Chapter 6: Checkpoint & CheckpointStore Trait

In the previous chapter, we saw how the WorkQueue acts like a central bulletin board, allowing different workers to pick up tasks in a distributed workflow. This is great for distributing the work, but what happens if something goes wrong? Or how does a worker know the current state of the shared information (WorkflowCtx) when it picks up a task mid-way through a long workflow?

What's the Problem? Remembering Where We Left Off

Imagine playing a long video game. You wouldn't want to start from the very beginning every time you turn the game off or if the power suddenly goes out! You need a way to save your progress.

Similarly, workflows, especially distributed ones, can be long-running and complex. * What if a worker processing a crucial video segment crashes? Do we lose all the work done so far? * If Worker A finishes processing step 1 and puts a task for step 2 onto the WorkQueue, how does Worker B (which might be on a different computer) know the latest value of the shared api_key or processed_items_count from the workflow's Context when it picks up the step 2 task?

We need a mechanism to: 1. Save the current state of a running workflow at specific points. 2. Load that state back to resume the workflow later, either after a crash or when a different worker takes over.

This mechanism is called checkpointing, and it's absolutely essential for fault tolerance and effective state management in distributed systems like Floxide.

Important Scope Note: The Checkpoint struct and CheckpointStore trait described in this chapter are the primary mechanisms for saving and resuming the complete state (shared data and pending tasks) of a workflow run. This is particularly useful for single-process workflows where you want to be able to stop and resume later, or for scenarios where you are manually managing the execution flow (like the checkpoint_example.rs). For fully distributed workflows managed by Floxide's Orchestrator and WorkerPool, a different set of more granular storage traits (ContextStore, WorkQueue, etc., discussed in Chapter 9) are typically used for better efficiency and control in a multi-worker environment. We will focus on the core Checkpoint/CheckpointStore mechanism here.

Checkpoint: The Workflow Snapshot

A Checkpoint in Floxide is like taking a snapshot of your workflow's current progress. It captures two critical pieces of information at a particular moment in time for a specific workflow run:

  1. The Shared Context: The current state of your custom data stored inside the WorkflowCtx::store. This ensures that when the workflow resumes, it has the correct shared information (like API keys, counters, configuration loaded mid-way, etc.).
  2. The Pending Work Queue: The list of WorkItems that are still waiting to be processed for this specific workflow run.

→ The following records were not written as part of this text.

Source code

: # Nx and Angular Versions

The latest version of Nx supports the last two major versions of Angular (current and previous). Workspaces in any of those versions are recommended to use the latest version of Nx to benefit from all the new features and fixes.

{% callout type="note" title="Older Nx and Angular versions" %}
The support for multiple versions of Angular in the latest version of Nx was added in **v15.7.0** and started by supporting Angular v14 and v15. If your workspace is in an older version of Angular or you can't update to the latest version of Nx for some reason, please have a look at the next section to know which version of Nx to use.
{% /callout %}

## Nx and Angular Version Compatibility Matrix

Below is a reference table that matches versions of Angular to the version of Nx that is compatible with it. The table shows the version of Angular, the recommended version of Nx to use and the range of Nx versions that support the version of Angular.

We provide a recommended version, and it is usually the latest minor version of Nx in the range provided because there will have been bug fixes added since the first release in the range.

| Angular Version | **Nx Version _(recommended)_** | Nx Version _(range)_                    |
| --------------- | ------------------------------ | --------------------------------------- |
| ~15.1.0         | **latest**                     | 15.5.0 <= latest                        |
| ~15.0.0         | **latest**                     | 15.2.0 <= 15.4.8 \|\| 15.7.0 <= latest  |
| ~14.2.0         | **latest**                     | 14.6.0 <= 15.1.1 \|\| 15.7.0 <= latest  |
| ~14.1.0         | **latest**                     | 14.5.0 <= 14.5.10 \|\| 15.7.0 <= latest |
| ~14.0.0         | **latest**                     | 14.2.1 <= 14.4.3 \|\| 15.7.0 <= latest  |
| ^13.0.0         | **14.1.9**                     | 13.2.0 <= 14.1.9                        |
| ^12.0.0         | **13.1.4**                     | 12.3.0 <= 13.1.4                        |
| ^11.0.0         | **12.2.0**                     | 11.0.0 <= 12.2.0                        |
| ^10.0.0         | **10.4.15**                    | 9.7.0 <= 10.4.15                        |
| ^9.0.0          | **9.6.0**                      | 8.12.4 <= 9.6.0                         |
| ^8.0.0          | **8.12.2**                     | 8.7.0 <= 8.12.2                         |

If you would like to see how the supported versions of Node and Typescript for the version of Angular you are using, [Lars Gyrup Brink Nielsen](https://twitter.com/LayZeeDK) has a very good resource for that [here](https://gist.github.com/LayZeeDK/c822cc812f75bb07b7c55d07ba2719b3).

This ensures the workflow knows which steps are next.

Think of it like saving your game: the save file contains your character's stats, inventory (like the context), and the list of quests you still need to do (like the pending work queue).

Floxide defines a simple struct to hold this snapshot:

// Simplified from crates/floxide-core/src/checkpoint.rs

use std::collections::VecDeque; // A type of queue
use crate::context::Context;
use crate::workflow::WorkItem;

/// A snapshot of a workflow's pending work and its context.
#[derive(Debug, Clone)] // Allows copying and printing
pub struct Checkpoint<C: Context, WI: WorkItem> {
    /// The user-provided context for the workflow
    pub context: C,
    /// The queue of pending work items for this run
    pub queue: VecDeque<WI>,
}
  • context: C: Holds the actual instance of your shared Context data (e.g., MyWorkflowData from Chapter 3).
  • queue: VecDeque<WI>: Holds the list of WorkItems generated by the workflow! macro that haven't been processed yet for this run.

By using a trait, Floxide allows you to choose the storage backend that fits your needs: * InMemoryCheckpointStore: Stores checkpoints in memory (simple, good for tests, but not persistent or distributed). * Database Store: Could store checkpoints as rows in a database table. * File System Store: Could save checkpoints as files on disk. * Cloud Storage Store: Could save checkpoints to services like AWS S3 or Google Cloud Storage. * (Distributed Alternative): As mentioned, dedicated stores like RedisContextStore, RedisWorkQueue (using different traits) are used for scalable distributed setups.

Checkpointing vs. Distributed Stores (ContextStore, WorkQueue)

It's important to understand the distinction between the Checkpoint/CheckpointStore mechanism described here and the storage approach used in fully managed distributed Floxide applications (using Orchestrator and WorkerPool, covered later).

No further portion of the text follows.